Julius Bachmann, Bachmann Catalyst
Private equity prides itself on being clear-eyed and consequential - and it is, on capital structure, on operational KPIs, on board composition. But the decisions that sit at the real fulcrum of the system - the ones about leadership, about strategic direction, about identity - tend to get drawn out far longer than the math can afford. Not because the people involved lack conviction. Because these decisions are not delegable, they trigger conflict, and they threaten the identity of the person who must make them.
The sequence is the strategy
Here is the discipline I propose: identify the leverage points before you choose the leverage types. Map where the system is actually stuck - not where it is most obviously underperforming. That requires a different kind of awareness: knowing which interventions are shallow and which are deep, and how acting at the right depth creates the conditions for everything else to work.
Capital deployed on the wrong fulcrum does not just produce lower returns. It produces speed in the wrong direction. And speed in the wrong direction is the most expensive mistake in private equity - because by the time you recognise it, you have already burned through precious capital and time.
Three questions before deploying any value‑creation playbook
In practice, it means asking three questions before deploying any value creation playbook:
1. Where is the system structurally stuck?
2. Which value creation initiatives are shallow and which are existential?
3. What becomes possible if we act at the deepest point first?
The question I would leave with every GP, operating partner, and portfolio CEO reading this: Have you truly found the fulcrum before you set the first lever?
The math has changed. Getting the tools right is no longer enough. You have to get the point right.
Why this matters for LPs and GPs
For GPs
- Return generation now depends on depth, not just activity. Operational intensity without strategic sequencing risks value leakage.
- Leadership and strategy decisions are no longer deferrable.
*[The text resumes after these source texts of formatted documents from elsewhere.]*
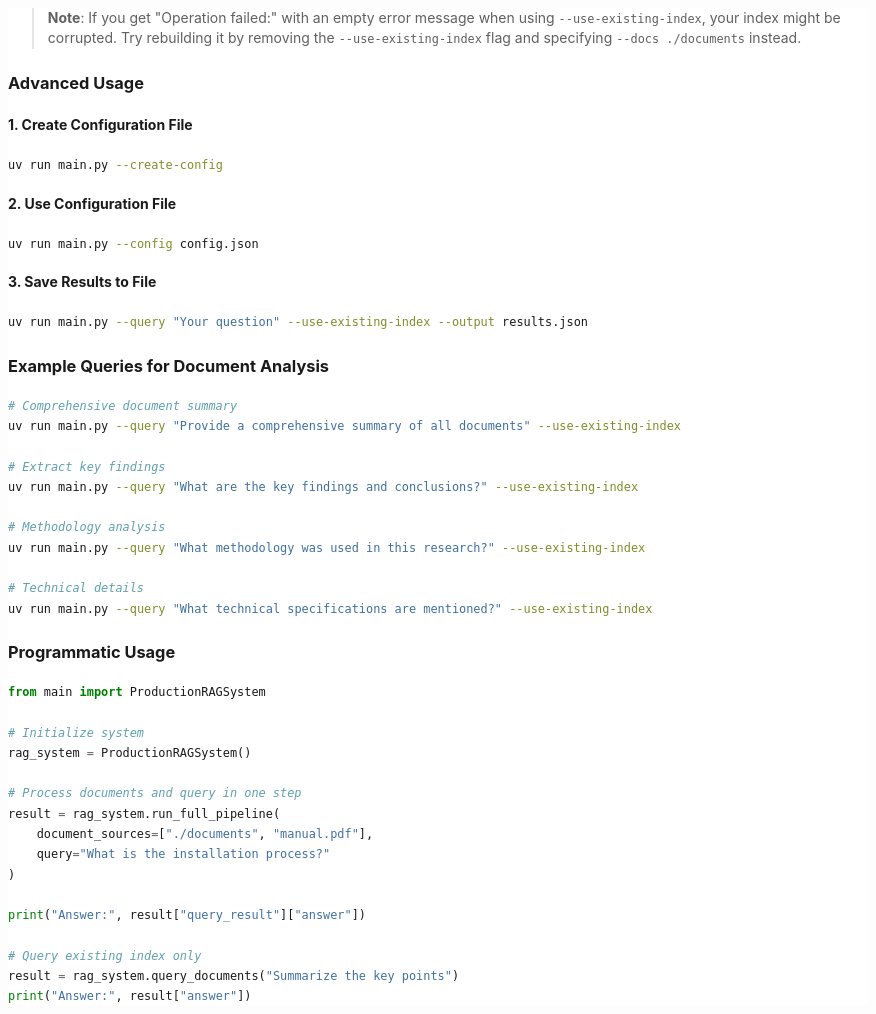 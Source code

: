 > **Note**: If you get "Operation failed:" with an empty error message when using `--use-existing-index`, 
> your index might be corrupted. Try rebuilding it by removing the `--use-existing-index` flag and 
> specifying `--docs ./documents` instead.

### Advanced Usage

#### 1. Create Configuration File
```bash
uv run main.py --create-config
```

#### 2. Use Configuration File
```bash
uv run main.py --config config.json
```

#### 3. Save Results to File
```bash
uv run main.py --query "Your question" --use-existing-index --output results.json
```

### Example Queries for Document Analysis
```bash
# Comprehensive document summary
uv run main.py --query "Provide a comprehensive summary of all documents" --use-existing-index

# Extract key findings
uv run main.py --query "What are the key findings and conclusions?" --use-existing-index

# Methodology analysis
uv run main.py --query "What methodology was used in this research?" --use-existing-index

# Technical details
uv run main.py --query "What technical specifications are mentioned?" --use-existing-index
```

### Programmatic Usage

```python
from main import ProductionRAGSystem

# Initialize system
rag_system = ProductionRAGSystem()

# Process documents and query in one step
result = rag_system.run_full_pipeline(
    document_sources=["./documents", "manual.pdf"],
    query="What is the installation process?"
)

print("Answer:", result["query_result"]["answer"])

# Query existing index only
result = rag_system.query_documents("Summarize the key points")
print("Answer:", result["answer"])
```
Higher growth requirements compress the timeline for tough calls.
- Value-creation credibility matters. LP scrutiny increasingly focuses on how returns are generated, not just whether they are.
For LPs
- Underwriting assumptions must evolve. Higher EBITDA growth targets increase execution risk - particularly if deep leverage points are ignored.
- Operational narratives require interrogation. Tool-heavy value creation plans may signal motion rather than momentum.
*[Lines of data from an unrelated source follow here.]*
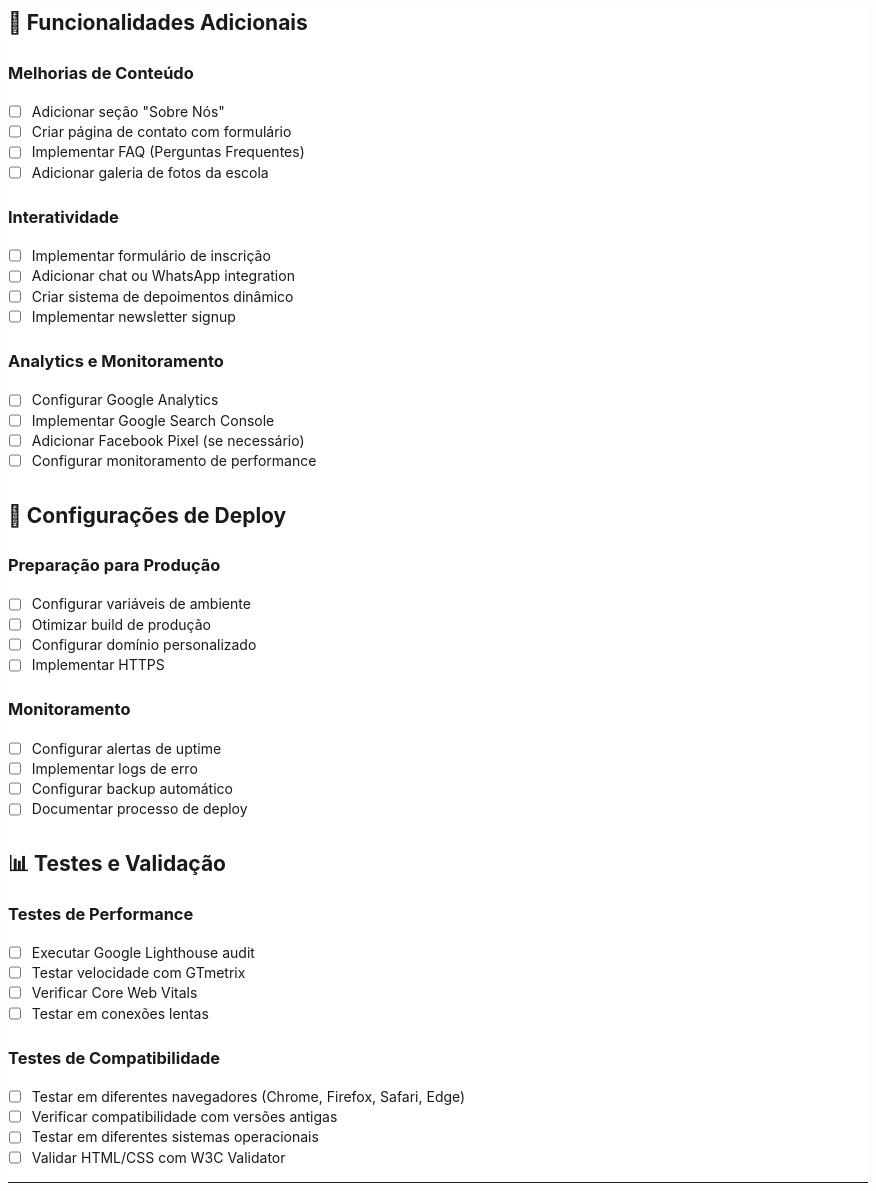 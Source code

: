 ## 📱 Funcionalidades Adicionais

### Melhorias de Conteúdo
- [ ] Adicionar seção "Sobre Nós"
- [ ] Criar página de contato com formulário
- [ ] Implementar FAQ (Perguntas Frequentes)
- [ ] Adicionar galeria de fotos da escola

### Interatividade
- [ ] Implementar formulário de inscrição
- [ ] Adicionar chat ou WhatsApp integration
- [ ] Criar sistema de depoimentos dinâmico
- [ ] Implementar newsletter signup

### Analytics e Monitoramento
- [ ] Configurar Google Analytics
- [ ] Implementar Google Search Console
- [ ] Adicionar Facebook Pixel (se necessário)
- [ ] Configurar monitoramento de performance

## 🔧 Configurações de Deploy

### Preparação para Produção
- [ ] Configurar variáveis de ambiente
- [ ] Otimizar build de produção
- [ ] Configurar domínio personalizado
- [ ] Implementar HTTPS

### Monitoramento
- [ ] Configurar alertas de uptime
- [ ] Implementar logs de erro
- [ ] Configurar backup automático
- [ ] Documentar processo de deploy

## 📊 Testes e Validação

### Testes de Performance
- [ ] Executar Google Lighthouse audit
- [ ] Testar velocidade com GTmetrix
- [ ] Verificar Core Web Vitals
- [ ] Testar em conexões lentas

### Testes de Compatibilidade
- [ ] Testar em diferentes navegadores (Chrome, Firefox, Safari, Edge)
- [ ] Verificar compatibilidade com versões antigas
- [ ] Testar em diferentes sistemas operacionais
- [ ] Validar HTML/CSS com W3C Validator

---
- Manager selection favours judgment over frameworks. The ability to identify and act on true fulcrum decisions is emerging as a key differentiator.
Closing thoughts:
As borrowing costs reset expectations across private markets, the firms that outperform will not be those with the most sophisticated playbooks - but those with the discipline to act at the deepest leverage points first.
This question will sit at the heart of many conversations across the SuperReturn community in the year ahead:
Have you truly found the fulcrum before you set the first lever?